Namun, Pakar komunikasi politik Universitas Paramadina, Hendri Satrio menilai, turunnya elektabilitas tersebut bisa jadi hanya di Jakarta. Tak berlaku untuk skala nasional.
Ia menambahkan, bukan hanya kali ini Ketua Umum Partai Golkar tersangkut persoalan.
Ketua umum sebelum Novanto, Aburizal Bakrie pernah diterpa kasus lumpur Lapindo. Bahkan, Akbar Tandjung yang juga sempat memimpin Golkar, pernah dipenjara.
Hendri mengatakan, setidaknya Golkar mendapat capaian baik di pemilu 2004, 2009 dan 2014.

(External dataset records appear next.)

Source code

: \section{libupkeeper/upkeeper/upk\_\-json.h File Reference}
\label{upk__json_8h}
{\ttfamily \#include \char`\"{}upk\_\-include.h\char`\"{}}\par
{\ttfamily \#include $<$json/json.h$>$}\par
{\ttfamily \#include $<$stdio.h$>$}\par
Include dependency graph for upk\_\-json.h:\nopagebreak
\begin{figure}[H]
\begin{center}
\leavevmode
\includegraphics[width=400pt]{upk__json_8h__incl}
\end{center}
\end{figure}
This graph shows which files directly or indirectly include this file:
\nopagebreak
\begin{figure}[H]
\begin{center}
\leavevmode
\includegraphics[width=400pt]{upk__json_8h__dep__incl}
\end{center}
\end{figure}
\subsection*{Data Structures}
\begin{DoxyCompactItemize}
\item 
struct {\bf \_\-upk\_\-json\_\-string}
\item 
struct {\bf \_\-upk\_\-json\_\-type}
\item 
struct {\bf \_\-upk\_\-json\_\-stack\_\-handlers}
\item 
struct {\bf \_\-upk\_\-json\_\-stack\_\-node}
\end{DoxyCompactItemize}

"2004 paling baik," ucap Hendri saat dihubungi, Selasa.
Dikutip dari Buku "Kompaspedia: Partai Politik Indonesia 1999-2019", data menunjukkan bahwa Golkar meraih peringkat pertama pada Pileg 2004 dengan 24,48 juta suara dan 127 kursi di parlemen.

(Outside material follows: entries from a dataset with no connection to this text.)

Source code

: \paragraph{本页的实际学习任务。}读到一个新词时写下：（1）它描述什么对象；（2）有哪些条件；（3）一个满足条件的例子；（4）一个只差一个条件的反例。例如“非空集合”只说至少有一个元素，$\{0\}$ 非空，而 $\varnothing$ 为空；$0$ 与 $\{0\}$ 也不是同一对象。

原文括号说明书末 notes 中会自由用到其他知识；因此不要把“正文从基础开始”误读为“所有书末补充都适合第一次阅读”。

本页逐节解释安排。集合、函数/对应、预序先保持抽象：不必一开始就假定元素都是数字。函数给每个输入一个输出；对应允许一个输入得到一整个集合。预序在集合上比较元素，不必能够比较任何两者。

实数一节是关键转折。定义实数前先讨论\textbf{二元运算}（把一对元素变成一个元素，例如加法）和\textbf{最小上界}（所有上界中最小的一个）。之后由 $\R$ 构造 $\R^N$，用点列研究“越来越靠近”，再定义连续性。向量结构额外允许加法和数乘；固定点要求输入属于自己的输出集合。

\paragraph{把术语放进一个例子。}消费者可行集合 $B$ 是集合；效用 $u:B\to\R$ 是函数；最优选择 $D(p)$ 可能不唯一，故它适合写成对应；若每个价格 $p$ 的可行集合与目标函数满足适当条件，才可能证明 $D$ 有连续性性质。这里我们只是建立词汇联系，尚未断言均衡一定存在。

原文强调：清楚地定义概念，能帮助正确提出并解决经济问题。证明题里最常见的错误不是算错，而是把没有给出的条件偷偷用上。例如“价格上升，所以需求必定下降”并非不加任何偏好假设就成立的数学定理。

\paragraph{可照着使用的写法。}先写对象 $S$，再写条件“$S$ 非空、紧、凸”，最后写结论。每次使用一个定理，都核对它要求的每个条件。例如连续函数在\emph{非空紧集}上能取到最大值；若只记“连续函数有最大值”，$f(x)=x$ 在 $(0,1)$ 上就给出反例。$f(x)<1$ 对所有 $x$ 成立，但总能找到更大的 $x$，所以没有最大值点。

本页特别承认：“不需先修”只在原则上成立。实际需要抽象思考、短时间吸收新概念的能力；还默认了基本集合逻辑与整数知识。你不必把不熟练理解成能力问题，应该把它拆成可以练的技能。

Sedangkan pada 2009, meski perolehan suara turun namun Golkar bertengger di posisi kedua dengan 15,037 juta suara dan 107 kursi di parlemen.
Adapun pada 2014 lalu, Golkar masih berada di peringkat kedua dengan 118, 43 juta suara dan 91 kursi di parlemen.
Perolehan suara Golkar cukup stabil meski pimpinan tertinggi partai didera masalah.
Hendri menilai, para pemilih Golkar cenderung sudah mengakar.
(Baca: Jika Novanto Tak Bijak, Nasib Golkar Diyakini Bakal seperti Demokrat)
"Selama loyalisnya masih ada di dunia ini, Golkar akan segitu. Karena curiganya pemilih setia Golkar adalah warga-warga senior Indonesia yang memang sudah loyal," tutur dia.
Namun, poin tersebut sekaligus bisa menjadi kerugian bagi partai. Sebab, Golkar dianggap belum banyak berupaya untuk mendapatkan suara dari kaum muda.
Sehingga suaranya akan stagnan bahkan berpotensi semakin menurun. Golkar juga dinilai tak punya program yang kuat untuk menggaet anak muda.
Bahkan, mayoritas pengurus justru terlihat lebih memedulikan kepentingan pribadi masing-masing.